> **What needs to be done**: Show, from the entries below, every line in which "bytes" appears.

> **Data supplied**:

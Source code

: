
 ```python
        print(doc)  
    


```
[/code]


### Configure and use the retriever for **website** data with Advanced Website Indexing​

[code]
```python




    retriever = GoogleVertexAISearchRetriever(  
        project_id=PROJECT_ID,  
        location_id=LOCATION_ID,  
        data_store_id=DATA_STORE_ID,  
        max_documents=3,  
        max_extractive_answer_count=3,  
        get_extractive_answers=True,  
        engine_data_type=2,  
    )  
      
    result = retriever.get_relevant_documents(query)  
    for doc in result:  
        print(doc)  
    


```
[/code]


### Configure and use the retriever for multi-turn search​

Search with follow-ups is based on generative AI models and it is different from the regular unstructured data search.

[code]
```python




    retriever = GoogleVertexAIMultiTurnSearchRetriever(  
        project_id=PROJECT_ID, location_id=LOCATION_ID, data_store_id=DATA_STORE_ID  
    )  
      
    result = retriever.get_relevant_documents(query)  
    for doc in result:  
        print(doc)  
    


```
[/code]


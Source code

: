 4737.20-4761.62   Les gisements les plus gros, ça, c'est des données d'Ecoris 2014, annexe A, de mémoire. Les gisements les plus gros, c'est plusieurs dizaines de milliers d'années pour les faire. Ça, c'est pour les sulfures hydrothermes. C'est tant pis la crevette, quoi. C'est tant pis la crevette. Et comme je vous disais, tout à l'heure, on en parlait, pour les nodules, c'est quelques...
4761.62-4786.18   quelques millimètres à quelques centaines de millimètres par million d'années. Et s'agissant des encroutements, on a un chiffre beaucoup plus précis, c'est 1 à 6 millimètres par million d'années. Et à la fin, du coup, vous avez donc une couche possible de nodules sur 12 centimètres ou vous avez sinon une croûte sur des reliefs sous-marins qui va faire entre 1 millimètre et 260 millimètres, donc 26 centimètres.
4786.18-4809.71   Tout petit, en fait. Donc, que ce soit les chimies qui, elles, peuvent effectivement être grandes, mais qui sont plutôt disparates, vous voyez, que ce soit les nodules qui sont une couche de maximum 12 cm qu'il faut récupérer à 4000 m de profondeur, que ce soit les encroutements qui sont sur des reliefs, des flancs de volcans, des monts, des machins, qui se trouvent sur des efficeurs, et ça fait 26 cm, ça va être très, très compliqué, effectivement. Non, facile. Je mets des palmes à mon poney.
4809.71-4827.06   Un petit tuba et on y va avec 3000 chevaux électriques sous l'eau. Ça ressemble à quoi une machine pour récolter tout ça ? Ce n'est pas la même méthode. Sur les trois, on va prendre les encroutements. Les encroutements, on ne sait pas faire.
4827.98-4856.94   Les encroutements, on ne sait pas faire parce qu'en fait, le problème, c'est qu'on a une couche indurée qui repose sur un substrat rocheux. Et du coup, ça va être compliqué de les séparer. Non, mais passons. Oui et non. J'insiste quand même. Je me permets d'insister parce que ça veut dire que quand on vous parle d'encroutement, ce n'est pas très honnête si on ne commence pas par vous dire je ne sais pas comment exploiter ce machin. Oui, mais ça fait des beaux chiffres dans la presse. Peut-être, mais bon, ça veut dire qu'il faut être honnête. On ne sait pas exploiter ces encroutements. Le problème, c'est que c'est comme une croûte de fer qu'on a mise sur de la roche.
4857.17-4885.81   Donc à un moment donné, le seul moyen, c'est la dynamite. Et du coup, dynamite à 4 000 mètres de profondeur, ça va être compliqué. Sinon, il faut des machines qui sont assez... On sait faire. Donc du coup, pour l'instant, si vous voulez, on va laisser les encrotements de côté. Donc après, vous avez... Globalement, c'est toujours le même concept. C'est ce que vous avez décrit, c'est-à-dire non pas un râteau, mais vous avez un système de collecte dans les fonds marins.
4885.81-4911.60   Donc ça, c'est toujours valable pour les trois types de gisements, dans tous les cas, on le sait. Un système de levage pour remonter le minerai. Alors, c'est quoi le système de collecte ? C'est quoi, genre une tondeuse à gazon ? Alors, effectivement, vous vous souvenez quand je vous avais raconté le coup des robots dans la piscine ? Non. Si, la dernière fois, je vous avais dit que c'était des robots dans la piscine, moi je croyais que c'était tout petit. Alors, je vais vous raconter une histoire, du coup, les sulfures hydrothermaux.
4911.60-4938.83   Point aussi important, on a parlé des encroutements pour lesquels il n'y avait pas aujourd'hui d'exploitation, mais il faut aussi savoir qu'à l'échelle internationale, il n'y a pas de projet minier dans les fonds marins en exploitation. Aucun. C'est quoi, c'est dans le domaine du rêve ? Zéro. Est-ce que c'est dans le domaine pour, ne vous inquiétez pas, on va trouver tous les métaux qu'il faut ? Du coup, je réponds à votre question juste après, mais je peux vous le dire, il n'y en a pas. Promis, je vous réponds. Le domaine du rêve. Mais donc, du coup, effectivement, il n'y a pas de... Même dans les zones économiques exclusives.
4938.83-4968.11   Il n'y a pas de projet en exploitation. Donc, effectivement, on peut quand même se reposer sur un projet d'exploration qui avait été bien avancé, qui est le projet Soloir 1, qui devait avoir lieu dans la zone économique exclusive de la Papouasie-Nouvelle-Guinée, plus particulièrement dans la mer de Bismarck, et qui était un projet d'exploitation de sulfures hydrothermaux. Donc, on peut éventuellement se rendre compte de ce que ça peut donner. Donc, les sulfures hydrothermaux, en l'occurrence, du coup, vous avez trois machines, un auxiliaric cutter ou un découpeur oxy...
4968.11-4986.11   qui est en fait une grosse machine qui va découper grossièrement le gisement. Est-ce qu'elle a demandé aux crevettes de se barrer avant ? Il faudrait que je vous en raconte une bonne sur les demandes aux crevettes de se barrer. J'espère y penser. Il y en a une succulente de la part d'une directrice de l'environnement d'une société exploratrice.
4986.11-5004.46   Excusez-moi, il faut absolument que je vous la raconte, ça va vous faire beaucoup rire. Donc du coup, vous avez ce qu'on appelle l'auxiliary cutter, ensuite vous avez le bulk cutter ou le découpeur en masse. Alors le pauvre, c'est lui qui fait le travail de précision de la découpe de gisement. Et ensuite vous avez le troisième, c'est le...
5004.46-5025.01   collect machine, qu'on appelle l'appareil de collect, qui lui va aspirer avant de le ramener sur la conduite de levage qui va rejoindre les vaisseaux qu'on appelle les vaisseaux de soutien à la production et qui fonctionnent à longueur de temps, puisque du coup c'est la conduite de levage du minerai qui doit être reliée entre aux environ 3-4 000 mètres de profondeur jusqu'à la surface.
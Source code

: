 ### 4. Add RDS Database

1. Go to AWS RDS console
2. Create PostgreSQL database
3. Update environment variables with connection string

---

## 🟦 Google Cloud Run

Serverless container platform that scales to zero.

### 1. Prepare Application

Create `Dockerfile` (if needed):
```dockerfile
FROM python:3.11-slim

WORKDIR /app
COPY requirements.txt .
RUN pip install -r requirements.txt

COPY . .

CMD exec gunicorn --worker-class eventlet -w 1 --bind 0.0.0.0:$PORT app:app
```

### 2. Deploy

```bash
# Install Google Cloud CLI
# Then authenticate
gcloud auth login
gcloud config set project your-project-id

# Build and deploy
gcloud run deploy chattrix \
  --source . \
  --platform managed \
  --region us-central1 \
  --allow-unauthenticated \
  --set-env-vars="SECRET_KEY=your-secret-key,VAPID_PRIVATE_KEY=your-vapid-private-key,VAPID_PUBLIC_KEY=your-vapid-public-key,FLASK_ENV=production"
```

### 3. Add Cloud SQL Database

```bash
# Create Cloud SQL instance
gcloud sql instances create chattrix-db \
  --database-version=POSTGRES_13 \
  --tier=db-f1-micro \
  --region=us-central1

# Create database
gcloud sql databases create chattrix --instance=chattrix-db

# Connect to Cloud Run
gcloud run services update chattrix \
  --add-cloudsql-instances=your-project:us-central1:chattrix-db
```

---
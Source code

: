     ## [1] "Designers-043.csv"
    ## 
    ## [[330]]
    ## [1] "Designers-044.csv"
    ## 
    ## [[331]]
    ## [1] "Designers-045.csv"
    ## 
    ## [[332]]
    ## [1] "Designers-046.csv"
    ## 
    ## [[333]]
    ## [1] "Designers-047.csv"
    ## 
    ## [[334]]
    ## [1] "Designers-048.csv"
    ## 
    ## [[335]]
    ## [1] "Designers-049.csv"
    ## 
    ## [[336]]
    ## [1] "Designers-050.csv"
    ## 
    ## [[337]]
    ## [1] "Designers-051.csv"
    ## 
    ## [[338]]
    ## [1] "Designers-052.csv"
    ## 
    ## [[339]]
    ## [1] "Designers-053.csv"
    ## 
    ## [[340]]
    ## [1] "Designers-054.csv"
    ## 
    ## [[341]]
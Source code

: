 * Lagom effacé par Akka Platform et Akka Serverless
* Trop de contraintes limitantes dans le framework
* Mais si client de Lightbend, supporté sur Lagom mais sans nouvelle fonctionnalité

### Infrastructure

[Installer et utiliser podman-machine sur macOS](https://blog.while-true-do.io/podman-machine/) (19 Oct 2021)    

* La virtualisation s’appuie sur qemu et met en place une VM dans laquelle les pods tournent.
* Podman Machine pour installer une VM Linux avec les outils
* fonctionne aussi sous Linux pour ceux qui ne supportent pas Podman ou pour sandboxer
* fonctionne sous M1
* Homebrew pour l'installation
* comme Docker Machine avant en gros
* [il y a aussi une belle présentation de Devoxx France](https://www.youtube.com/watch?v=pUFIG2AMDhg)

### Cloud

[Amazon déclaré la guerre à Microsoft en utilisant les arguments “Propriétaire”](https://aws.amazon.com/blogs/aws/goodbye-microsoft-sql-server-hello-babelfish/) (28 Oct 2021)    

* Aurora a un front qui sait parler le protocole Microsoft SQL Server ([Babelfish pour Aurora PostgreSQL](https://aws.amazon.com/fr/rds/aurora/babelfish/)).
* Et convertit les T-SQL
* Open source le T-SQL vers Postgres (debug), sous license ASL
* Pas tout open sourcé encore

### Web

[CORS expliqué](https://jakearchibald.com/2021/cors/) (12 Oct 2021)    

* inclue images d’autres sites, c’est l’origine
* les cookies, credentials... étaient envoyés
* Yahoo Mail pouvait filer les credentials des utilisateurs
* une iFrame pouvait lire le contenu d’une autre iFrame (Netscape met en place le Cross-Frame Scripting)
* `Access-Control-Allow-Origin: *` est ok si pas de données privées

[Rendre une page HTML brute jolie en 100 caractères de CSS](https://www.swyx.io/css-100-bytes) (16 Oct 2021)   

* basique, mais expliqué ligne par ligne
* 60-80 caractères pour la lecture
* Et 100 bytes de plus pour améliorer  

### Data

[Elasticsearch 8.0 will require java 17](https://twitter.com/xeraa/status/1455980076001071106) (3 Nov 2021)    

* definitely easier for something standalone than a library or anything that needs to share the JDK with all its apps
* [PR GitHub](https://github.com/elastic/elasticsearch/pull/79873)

> **Answer section**:
[Rendre une page HTML brute jolie en 100 caractères de CSS](https://www.swyx.io/css-100-bytes) (16 Oct 2021)   
* Et 100 bytes de plus pour améliorer  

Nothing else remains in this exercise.